Does that mean, that apps get granted access automatically, or do they still have to ask for permission?
OFF, does that auto-block permissions?
Yes, this is the key point: Are UWP-capable apps more "safe"? And how would one know this while using Windows? I recently downloaded an app from the MS Store and was presented with the file access setting and had never seen it before, so I was very suspicious...why was just this one app asking for file access and why is it the only app in that list? So I began searching the net for info. Once again, searching for help with Windows rather than using it to be productive.
Even the MS https://support.microsoft.com/en-gb/windows/-windows-file-system-access-and-privacy-a7d90b20-b252-0e7b-6a29-a3a688e5c7be says:
"Not all apps will appear in the list where you can choose which apps can access your file system.

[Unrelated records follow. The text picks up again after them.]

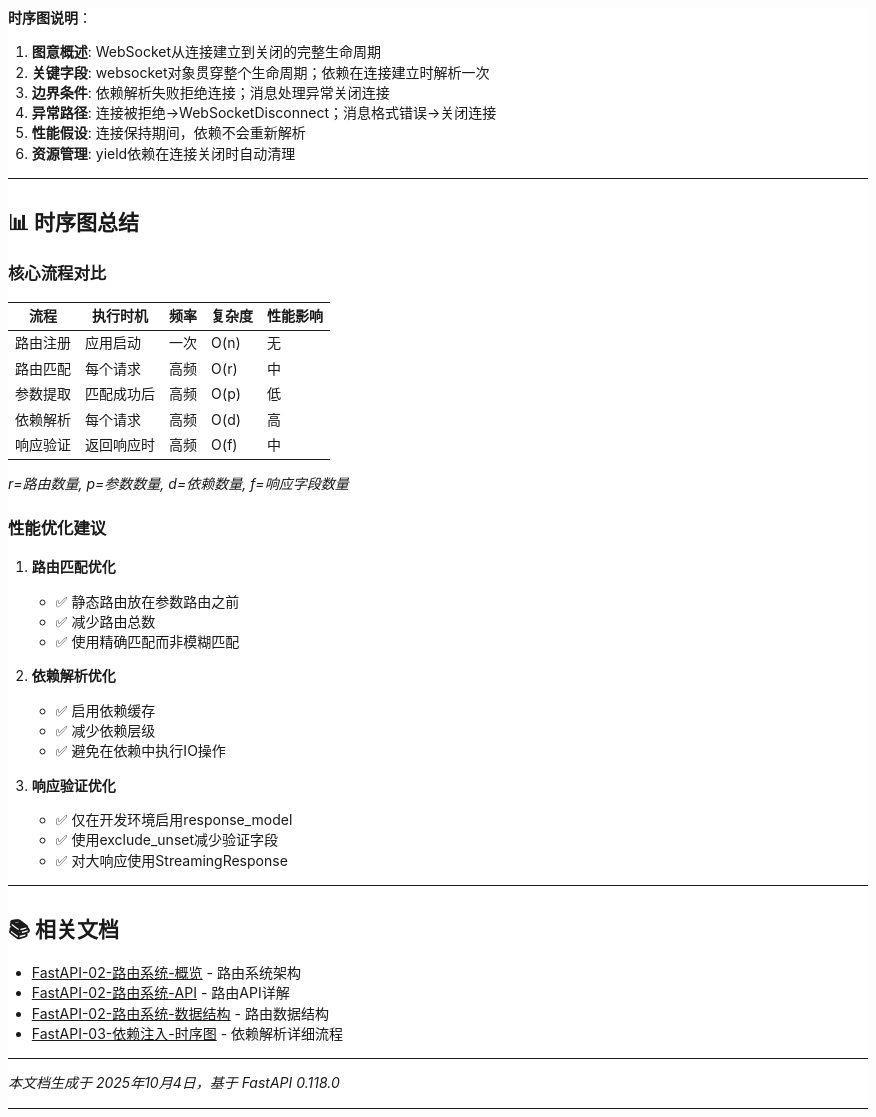 **时序图说明**：

1. **图意概述**: WebSocket从连接建立到关闭的完整生命周期
2. **关键字段**: websocket对象贯穿整个生命周期；依赖在连接建立时解析一次
3. **边界条件**: 依赖解析失败拒绝连接；消息处理异常关闭连接
4. **异常路径**: 连接被拒绝→WebSocketDisconnect；消息格式错误→关闭连接
5. **性能假设**: 连接保持期间，依赖不会重新解析
6. **资源管理**: yield依赖在连接关闭时自动清理

---

## 📊 时序图总结

### 核心流程对比

| 流程 | 执行时机 | 频率 | 复杂度 | 性能影响 |
|------|----------|------|--------|----------|
| 路由注册 | 应用启动 | 一次 | O(n) | 无 |
| 路由匹配 | 每个请求 | 高频 | O(r) | 中 |
| 参数提取 | 匹配成功后 | 高频 | O(p) | 低 |
| 依赖解析 | 每个请求 | 高频 | O(d) | 高 |
| 响应验证 | 返回响应时 | 高频 | O(f) | 中 |

*r=路由数量, p=参数数量, d=依赖数量, f=响应字段数量*

### 性能优化建议

1. **路由匹配优化**
   - ✅ 静态路由放在参数路由之前
   - ✅ 减少路由总数
   - ✅ 使用精确匹配而非模糊匹配

2. **依赖解析优化**
   - ✅ 启用依赖缓存
   - ✅ 减少依赖层级
   - ✅ 避免在依赖中执行IO操作

3. **响应验证优化**
   - ✅ 仅在开发环境启用response_model
   - ✅ 使用exclude_unset减少验证字段
   - ✅ 对大响应使用StreamingResponse

---

## 📚 相关文档

- [FastAPI-02-路由系统-概览](./FastAPI-02-路由系统-概览.md) - 路由系统架构
- [FastAPI-02-路由系统-API](./FastAPI-02-路由系统-API.md) - 路由API详解
- [FastAPI-02-路由系统-数据结构](./FastAPI-02-路由系统-数据结构.md) - 路由数据结构
- [FastAPI-03-依赖注入-时序图](./FastAPI-03-依赖注入-时序图.md) - 依赖解析详细流程

---

*本文档生成于 2025年10月4日，基于 FastAPI 0.118.0*

---
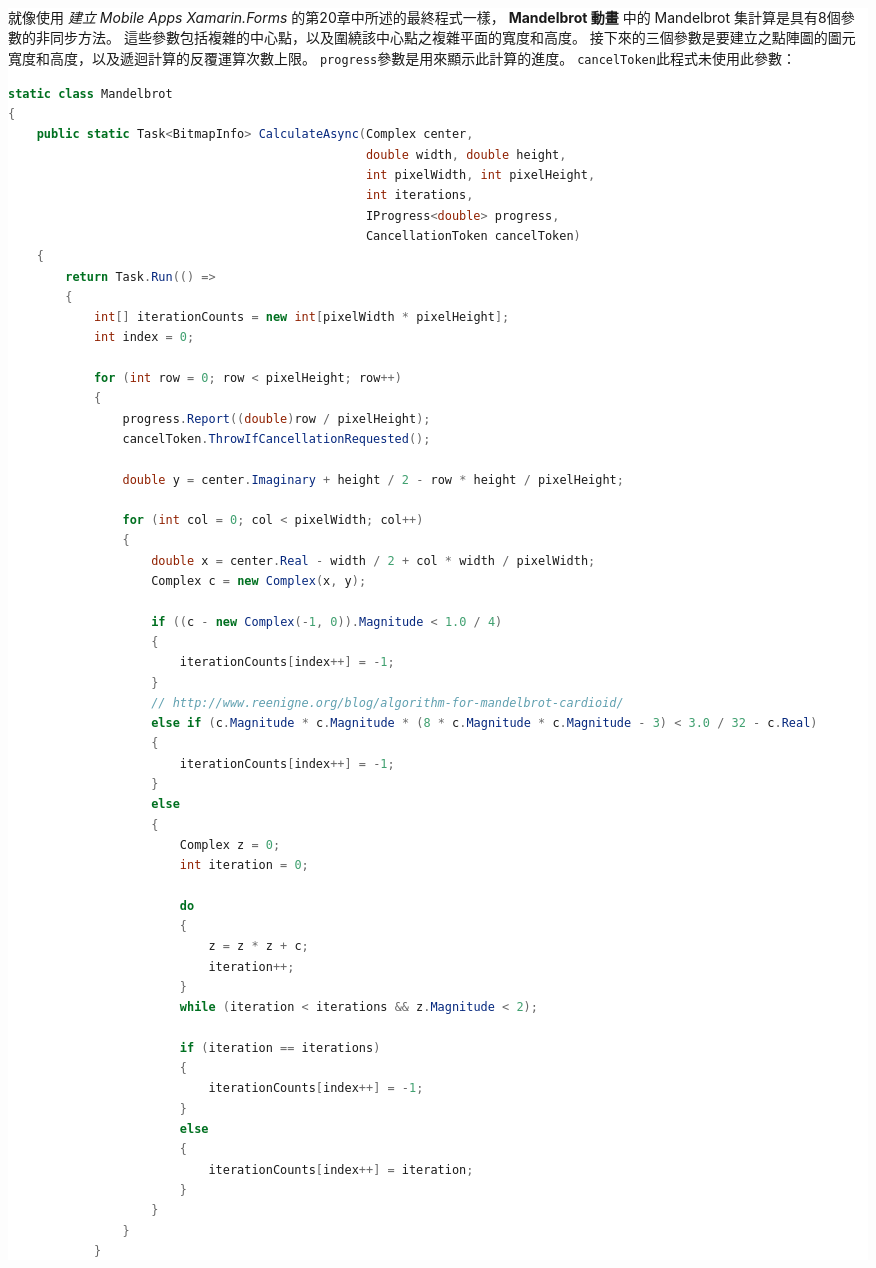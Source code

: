 就像使用 _建立 Mobile Apps Xamarin.Forms_ 的第20章中所述的最終程式一樣， **Mandelbrot 動畫** 中的 Mandelbrot 集計算是具有8個參數的非同步方法。 這些參數包括複雜的中心點，以及圍繞該中心點之複雜平面的寬度和高度。 接下來的三個參數是要建立之點陣圖的圖元寬度和高度，以及遞迴計算的反覆運算次數上限。 `progress`參數是用來顯示此計算的進度。 `cancelToken`此程式未使用此參數：

```csharp
static class Mandelbrot
{
    public static Task<BitmapInfo> CalculateAsync(Complex center,
                                                  double width, double height,
                                                  int pixelWidth, int pixelHeight,
                                                  int iterations,
                                                  IProgress<double> progress,
                                                  CancellationToken cancelToken)
    {
        return Task.Run(() =>
        {
            int[] iterationCounts = new int[pixelWidth * pixelHeight];
            int index = 0;

            for (int row = 0; row < pixelHeight; row++)
            {
                progress.Report((double)row / pixelHeight);
                cancelToken.ThrowIfCancellationRequested();

                double y = center.Imaginary + height / 2 - row * height / pixelHeight;

                for (int col = 0; col < pixelWidth; col++)
                {
                    double x = center.Real - width / 2 + col * width / pixelWidth;
                    Complex c = new Complex(x, y);

                    if ((c - new Complex(-1, 0)).Magnitude < 1.0 / 4)
                    {
                        iterationCounts[index++] = -1;
                    }
                    // http://www.reenigne.org/blog/algorithm-for-mandelbrot-cardioid/
                    else if (c.Magnitude * c.Magnitude * (8 * c.Magnitude * c.Magnitude - 3) < 3.0 / 32 - c.Real)
                    {
                        iterationCounts[index++] = -1;
                    }
                    else
                    {
                        Complex z = 0;
                        int iteration = 0;

                        do
                        {
                            z = z * z + c;
                            iteration++;
                        }
                        while (iteration < iterations && z.Magnitude < 2);

                        if (iteration == iterations)
                        {
                            iterationCounts[index++] = -1;
                        }
                        else
                        {
                            iterationCounts[index++] = iteration;
                        }
                    }
                }
            }
```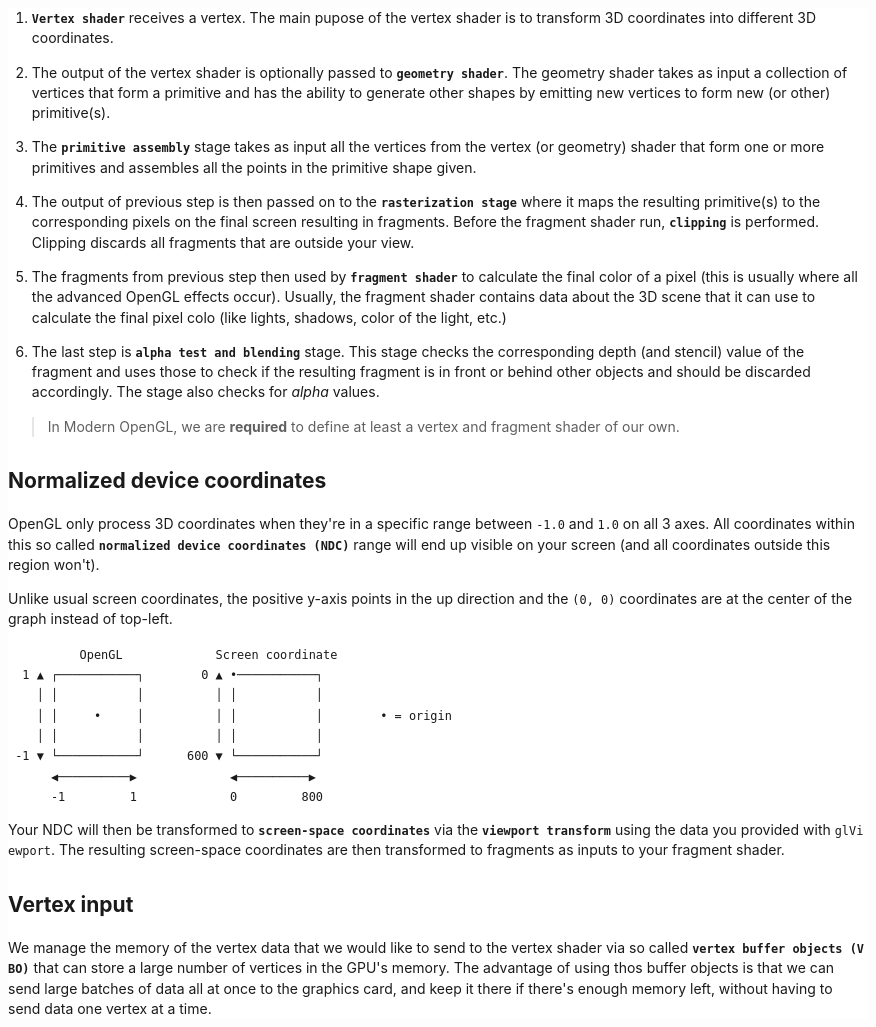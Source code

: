 1. **`Vertex shader`** receives a vertex. The main pupose of the vertex shader is to transform 3D coordinates into different 3D coordinates.

2. The output of the vertex shader is optionally passed to **`geometry shader`**. The geometry shader takes as input a collection of vertices that form a primitive and has the ability to generate other shapes by emitting new vertices to form new (or other) primitive(s).

3. The **`primitive assembly`** stage takes as input all the vertices from the vertex (or geometry) shader that form one or more primitives and assembles all the points in the primitive shape given.

4. The output of previous step is then passed on to the **`rasterization stage`** where it maps the resulting primitive(s) to the corresponding pixels on the final screen resulting in fragments. Before the fragment shader run, **`clipping`** is performed. Clipping discards all fragments that are outside your view.

5. The fragments from previous step then used by **`fragment shader`** to calculate the final color of a pixel (this is usually where all the advanced OpenGL effects occur). Usually, the fragment shader contains data about the 3D scene that it can use to calculate the final pixel colo (like lights, shadows, color of the light, etc.)

6. The last step is **`alpha test and blending`** stage. This stage checks the corresponding depth (and stencil) value of the fragment and uses those to check if the resulting fragment is in front or behind other objects and should be discarded accordingly. The stage also checks for _alpha_ values.

> In Modern OpenGL, we are **required** to define at least a vertex and fragment shader of our own.

## Normalized device coordinates

OpenGL only process 3D coordinates when they're in a specific range between `-1.0` and `1.0` on all 3 axes. All coordinates within this so called **`normalized device coordinates (NDC)`** range will end up visible on your screen (and all coordinates outside this region won't).

Unlike usual screen coordinates, the positive y-axis points in the up direction and the `(0, 0)` coordinates are at the center of the graph instead of top-left.

```text
          OpenGL             Screen coordinate
  1 ▲ ┌───────────┐        0 ▲ •───────────┐
    │ │           │          │ │           │
    │ │     •     │          │ │           │        • = origin
    │ │           │          │ │           │
 -1 ▼ └───────────┘      600 ▼ └───────────┘
      ◀──────────▶             ◀──────────▶
      -1         1             0         800
```

Your NDC will then be transformed to **`screen-space coordinates`** via the **`viewport transform`** using the data you provided with `glViewport`. The resulting screen-space coordinates are then transformed to fragments as inputs to your fragment shader.

## Vertex input

We manage the memory of the vertex data that we would like to send to the vertex shader via so called **`vertex buffer objects (VBO)`** that can store a large number of vertices in the GPU's memory. The advantage of using thos buffer objects is that we can send large batches of data all at once to the graphics card, and keep it there if there's enough memory left, without having to send data one vertex at a time.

Certain Windows programs, such as those that are downloaded from the internet or installed with some type of media (such as a CD, DVD, or USB storage device) won’t appear in that list and are not affected by the setting that lets apps access your file system."
Well duh, every program is downloaded / installed. So no help there, either.
My conclusion from reading through this thread: it seems there is the "old" technology that can essentially do whatever it likes with files and "new" tech (UWP) that allows / disallows file system access. And maybe -- just maybe -- apps from the MS Store use UWP but other sources not so much. But I'm still not 100% confident about all this. These are just my best guesses.
Enough with "how-to" information! "How-to" is often easy once you know the impact of your actions and understand--in this case--why the list of programs allowed access might be empty.
My graduate degree is Comp Sci, but I don't have time for this crap. And I feel sorry for those dealing with all the nonsense from MS without a tech background
End of rant.
- Could anyone please help me with the last question?
Thanks in advance
If it is only UWP software, that can ask for file system access, and that that UWP is also accessible through the Microsoft store - is it then safe to assume, that UWP's are safe? (That they don't steal / upload my personal files) Ysera_Dreamer
Could anyone please help me with the last question?
Thanks in advanceIf it is only UWP software, that can ask for file system access, and that that UWP is also accessible through the Microsoft store - is it then safe to assume, that UWP's are safe? (That they don't steal / upload my personal files)
- If it is only UWP software, that can ask for file system access, and that that UWP is also accessible through the Microsoft store - is it then safe to assume, that UWP's are safe? (That they don't steal / upload my personal files)
The Steam games I have installed, is also accessible in the Microsoft Store, so I assume they are safe then.
I only have one user on my system, and it is the admin. I am cautious about what software I download, I always update my system and often scan for malware etc. The main switch for the setting enables the functionality. So setting this to OFF disables it entirely.
Having this setting ON just means that Windows will support the functionality, but apps still need to ask for this permission on a per-app basis. If you turn it OFF an app can't even ask for it as the basic functionality to even get file-system-access is disabled.
Regarding your games on Steam: as they are not using UWP it's the steam-clients responsibility to make sure your system is safe. Sadly history showed that Valve is very bad at this. There are sad storys with how they treated security researches in the past regarding bugs in the steam-client.
If security is your concern, I recommend looking for your games on the microsoft store before you buy them on steam. Only get games on steam if the game is not available on the Microsoft Store.
Also make sure your Windows account does not have administrative permissions but instead use a standard user account to use steam and steam games. Remember that non-UWP software always has the same permissions as you (and UAC for admin-accounts is not a security boundary).